El decreto propuesto le daría un reconocimiento estatal a su actividad y un monopolio en la representación, aun de quienes no tienen la más remota idea de su existencia.

Desde hace ya más de 20 años circula entre nosotros una idea para solucionar esa tensión. Una idea malísima, en mi opinión, es la gestión colectiva de los “derechos reprográficos”. Una palabra tan fea debería alertarnos. Una asociación civil, el Centro de Administración de Derechos Reprográficos de Argentina (CADRA), se propone recaudar dinero a través de un canon a cobrarse a cada fotocopiadora, pero también a cada biblioteca y a cada centro de enseñanza público o privado del país, a cambio del permiso para realizar copias –físicas o digitales– del material protegido. Hasta el momento sólo representa a sus socios actuales, menos de 2.000 en un país con miles de editoriales y centenares de miles de autores, por lo que su posibilidad de cobro se limita a cierta capacidad de anunciar el inicio de acciones legales a quienes no paguen sus licencias. El decreto a la firma de Alberto Fernández le daría un reconocimiento estatal a su actividad y un monopolio en la representación, aun de quienes no tienen la más remota idea de su existencia.

Cobrar dos veces

Hay ideas que de lejos parecen buenas. ¿Quién podría oponerse a que un autor cobre lo que corresponde por su trabajo? En un video promocional, Martín Kohan declama sobre esas injusticias, aunque sin hacer referencia alguna al modelo concreto que propone CADRA ni al dinero que deberán pagar instituciones que, doy por descontado, el autor admira y desea proteger.
¿Dónde están los problemas, entonces?

Antes de exponerlos, me permito incorporar unos pocos números para entender de qué estamos hablando. Basta leer el minimalista “tarifario” de CADRA para calcular que una universidad con más de 100.000 alumnos, como la Universidad Nacional de La Plata, tendría que desembolsar 758 millones de pesos anuales por “reprografía” y 1.515 millones de pesos por “digital”. Mientras seguimos con el análisis, vayamos pensando por dónde recortar los presupuestos universitarios para hacer lugar a este pedido.
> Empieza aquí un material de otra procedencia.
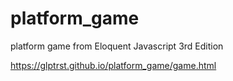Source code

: # platform_game
platform game from Eloquent Javascript 3rd Edition

https://glptrst.github.io/platform_game/game.html

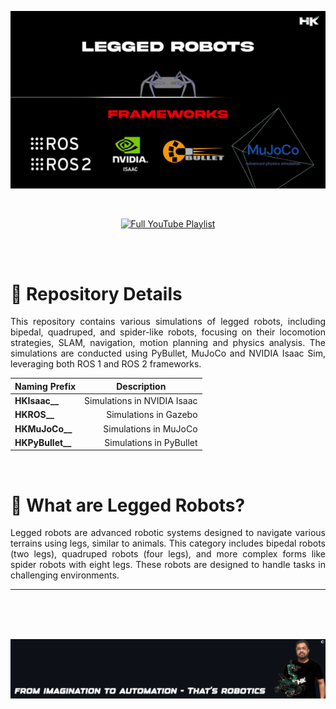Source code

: <p align="center">
    <img src="readme_data/lr_welcome.png" alt="Inspiring quote related to computer vision and robotics" width="1500"/>
</p> <br>

<p align="center">
  <a href="https://www.youtube.com/playlist?list=PL0phN1wjvpsbbbWi7vnBS496qtlzDMfKQ">
    <img src="https://img.shields.io/badge/Full Projects Playlist-%23FF0000.svg?style=flat-square&logo=youtube&logoColor=white" alt="Full YouTube Playlist" width="220" height="30"/>
  </a>
</p> <br> <br>

# 🔻 Repository Details
<p align='justify'>This repository contains various simulations of legged robots, including bipedal, quadruped, and spider-like robots, focusing on their locomotion strategies, SLAM, navigation, motion planning and physics analysis. The simulations are conducted using PyBullet, MuJoCo and NVIDIA Isaac Sim, leveraging both ROS 1 and ROS 2 frameworks.</p>

<table align="center">
<thead>
<tr>
<th align="center">Naming Prefix</th>
<th align="center">Description</th>
</tr>
</thead>
<tbody>
<tr>
<td align="left"><strong>HKIsaac__</strong></td>
<td align="right">Simulations in NVIDIA Isaac</td>
</tr>
<tr>
<td align="left"><strong>HKROS__</strong></td>
<td align="right">Simulations in Gazebo</td>
</tr>
<tr>
<td align="left"><strong>HKMuJoCo__</strong></td>
<td align="right">Simulations in MuJoCo</td>
</tr>
<tr>
<td align="left"><strong>HKPyBullet__</strong></td>
<td align="right">Simulations in PyBullet</td>
</tr>
</tbody>
</table>
<br>

# 🔻 What are Legged Robots?
<p align='justify'>Legged robots are advanced robotic systems designed to navigate various terrains using legs, similar to animals. This category includes bipedal robots (two legs), quadruped robots (four legs), and more complex forms like spider robots with eight legs. These robots are designed to handle tasks in challenging environments.
<hr> <br> <br> <br> 
    
<p align="center">
    <img src="readme_data/hk_quote.png" alt="Inspiring quote related to computer vision and robotics" width="1500"/>
</p>
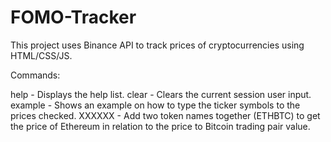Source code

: # FOMO-Tracker

This project uses Binance API to track prices of cryptocurrencies using HTML/CSS/JS. 


Commands:

help - Displays the help list.
clear - Clears the current session user input. 
example - Shows an example on how to type the ticker symbols to the prices checked. 
XXXXXX - Add two token names together (ETHBTC) to get the price of Ethereum in relation to the
price to Bitcoin trading pair value.
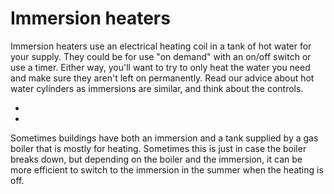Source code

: # Immersion heaters

Immersion heaters use an electrical heating coil in a tank of hot water for your supply.  They could be for use "on demand" with an on/off switch or use a timer.  Either way, you'll want to try to only heat the water you need and make sure they aren't left on permanently.  Read our advice about hot water cylinders as immersions are similar, and think about the controls.

- [](cylinder)
- [](timeswitches-and-countdowns)

Sometimes buildings have both an immersion and a tank supplied by a gas boiler that is mostly for heating.  Sometimes this is just in case the boiler breaks down, but depending on the boiler and the immersion, it can be more efficient to switch to the immersion in the summer when the heating is off.


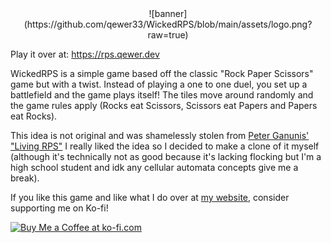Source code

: <div align="center">
![banner](https://github.com/qewer33/WickedRPS/blob/main/assets/logo.png?raw=true)
</div>

Play it over at: https://rps.qewer.dev

WickedRPS is a simple game based off the classic "Rock Paper Scissors" game but with a twist. Instead of playing a one to one duel, you set up a battlefield and the game plays itself! The tiles move around randomly and the game rules apply (Rocks eat Scissors, Scissors eat Papers and Papers eat Rocks).

This idea is not original and was shamelessly stolen from [Peter Ganunis' "Living RPS"](http://peterganunis.com/rpsite.html) I really liked the idea so I decided to make a clone of it myself (although it's technically not as good because it's lacking flocking but I'm a high school student and idk any cellular automata concepts give me a break).

If you like this game and like what I do over at [my website](https://qewer.dev), consider supporting me on Ko-fi!

<a href="https://ko-fi.com/B0B8FQ871" target="_blank"
    ><img
        height="36"
        style="border: 0px; height: 36px"
        src="https://storage.ko-fi.com/cdn/kofi3.png?v=3"
        border="0"
        alt="Buy Me a Coffee at ko-fi.com"
/></a>
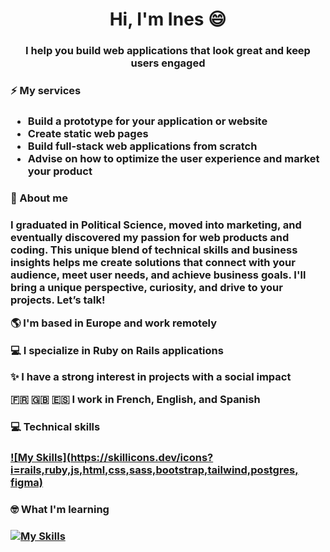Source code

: <h1 align="center">Hi, I'm Ines 😄</h1>
<h3 align="center">I help you build web applications that look great and keep users engaged</h3>

<h3>⚡️ My services<h3>

<ul>
  <li>Build a prototype for your application or website</li>
  <li>Create static web pages</li>
  <li>Build full-stack web applications from scratch</li>
  <li>Advise on how to optimize the user experience and market your product</li>
</ul>

<h3>👀 About me<h3>
  
I graduated in Political Science, moved into marketing, and eventually discovered my passion for web products and coding. This unique blend of technical skills and business insights helps me create solutions that connect with your audience, meet user needs, and achieve business goals. I'll bring a unique perspective, curiosity, and drive to your projects. Let’s talk! 

<p>🌎 I'm based in Europe and work remotely</p>
<p>💻 I specialize in Ruby on Rails applications </p>
<p>✨ I have a strong interest in projects with a social impact </p>
<p>🇫🇷 🇬🇧 🇪🇸 I work in French, English, and Spanish</p>

<h3>💻 Technical skills<h3>
  
[![My Skills](https://skillicons.dev/icons?i=rails,ruby,js,html,css,sass,bootstrap,tailwind,postgres, figma)](https://skillicons.dev)

<h3>🤓 What I'm learning<h3>

[![My Skills](https://skillicons.dev/icons?i=vue,nuxtjs)](https://skillicons.dev)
En este modelo, las universidades y las bibliotecas son presentadas como meras violadoras de derechos ajenos, como si no realizaran aporte alguno a la industria editorial y a la producción de conocimiento. No descarto que esa idea perversa anide en alguna cabeza, pero es penoso comprobar que es el propio Estado el que la asume. Me limito a enumerar algunas cuestiones que deberían ser obvias. En principio, el éxito comercial de un libro técnico ­universitario –el grueso de los que son reproducidos en el ámbito educativo– está directamente relacionado con su inclusión en los planes de estudio (y su inclusión se basa muchas veces en el prestigio del autor, construido a partir de la cita entre pares). La incorporación de un libro literario a los planes de estudio de la educación primaria y secundaria –su incorporación al canon escolar­­– le garantiza una sobrevida comercial mucho mayor de la esperada para cualquier otro texto: los best-sellers no están entre los libros más fotocopiados por el sistema educativo.

Las universidades y las bibliotecas son presentadas como meros violadores de derechos, como si no realizaran aporte alguno a la industria editorial y a la producción de conocimiento.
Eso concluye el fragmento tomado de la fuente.